If you release a sky lantern during the Christmas and the New Year period you run the risk of destroying someone’s home or business, CLA East has warned.
The organisation, which represents thousands of landowners, farmers and rural businesses across the eastern region, has issued an impassioned plea to the public to consider the potential impacts of lanterns on people’s lives as part of a drive to discourage use.
CLA East Regional Surveyor Tim Woodward said: “We want people to enjoy Christmas and the New Year celebrations, but to do so without the need to release sky lanterns – essentially they are no more than flying fire hazards.
“Those planning to release them as part of their celebrations need to take a moment to seriously consider the significant risk lanterns pose to homes, businesses and lives in urban and rural areas alike.
“They also cause the emergency services enormous and unwanted problems.
“Coastal rescue services have been wrongly deployed because lit lanterns drifting near the sea have been wrongly identified as distress flares. While the majority of the country’s fire brigades have received emergency callouts to extinguish lanterns, leading to reports of burnt-out cars, and scorched roofs and gardens.
“Lanterns are capable of causing much greater damage – the one which set fire to 100,000 tonnes of waste plastic and paper at a recycling plant in Smethwick in the West Midlands in 2013 resulted in 11 fire fighters being injured and damage totalling £6million.

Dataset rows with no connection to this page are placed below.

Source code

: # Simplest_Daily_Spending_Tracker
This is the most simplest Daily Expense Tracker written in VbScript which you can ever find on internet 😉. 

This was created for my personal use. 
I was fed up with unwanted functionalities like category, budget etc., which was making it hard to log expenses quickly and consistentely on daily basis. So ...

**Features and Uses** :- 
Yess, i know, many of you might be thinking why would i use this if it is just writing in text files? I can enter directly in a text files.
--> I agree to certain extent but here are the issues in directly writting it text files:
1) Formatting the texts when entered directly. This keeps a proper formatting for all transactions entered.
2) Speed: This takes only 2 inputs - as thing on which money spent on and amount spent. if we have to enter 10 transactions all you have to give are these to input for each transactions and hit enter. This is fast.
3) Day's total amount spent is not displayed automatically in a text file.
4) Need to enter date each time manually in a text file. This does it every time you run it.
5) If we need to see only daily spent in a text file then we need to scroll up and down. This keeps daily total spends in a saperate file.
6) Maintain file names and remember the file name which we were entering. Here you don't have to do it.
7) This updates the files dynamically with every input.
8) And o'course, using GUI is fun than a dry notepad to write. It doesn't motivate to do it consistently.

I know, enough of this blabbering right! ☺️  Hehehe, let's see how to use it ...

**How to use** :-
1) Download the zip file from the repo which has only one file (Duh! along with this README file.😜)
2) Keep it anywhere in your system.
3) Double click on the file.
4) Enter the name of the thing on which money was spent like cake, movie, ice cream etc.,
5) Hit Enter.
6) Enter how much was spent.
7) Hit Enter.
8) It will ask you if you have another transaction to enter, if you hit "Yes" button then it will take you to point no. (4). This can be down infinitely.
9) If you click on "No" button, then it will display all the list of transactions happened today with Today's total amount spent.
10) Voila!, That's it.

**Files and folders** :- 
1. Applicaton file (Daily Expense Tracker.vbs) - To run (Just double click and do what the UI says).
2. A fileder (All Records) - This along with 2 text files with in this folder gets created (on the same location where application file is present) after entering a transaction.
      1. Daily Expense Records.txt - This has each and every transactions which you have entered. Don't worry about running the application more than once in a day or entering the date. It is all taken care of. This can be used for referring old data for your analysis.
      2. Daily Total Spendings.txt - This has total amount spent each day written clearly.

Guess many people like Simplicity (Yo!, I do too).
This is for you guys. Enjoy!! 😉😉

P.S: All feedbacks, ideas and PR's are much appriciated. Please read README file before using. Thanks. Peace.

“Our campaign to have lanterns banned has been running for almost three years. This stance is supported by the RNLI, The Chief Fire Officers Association, and The Local Government Association, which represents all 49 fire and rescue authorities in England and Wales – and over 370 local councils.
“However, we still need the public to back our campaign and ensure that someone’s home, property, business or life isn’t destroyed this Christmas.”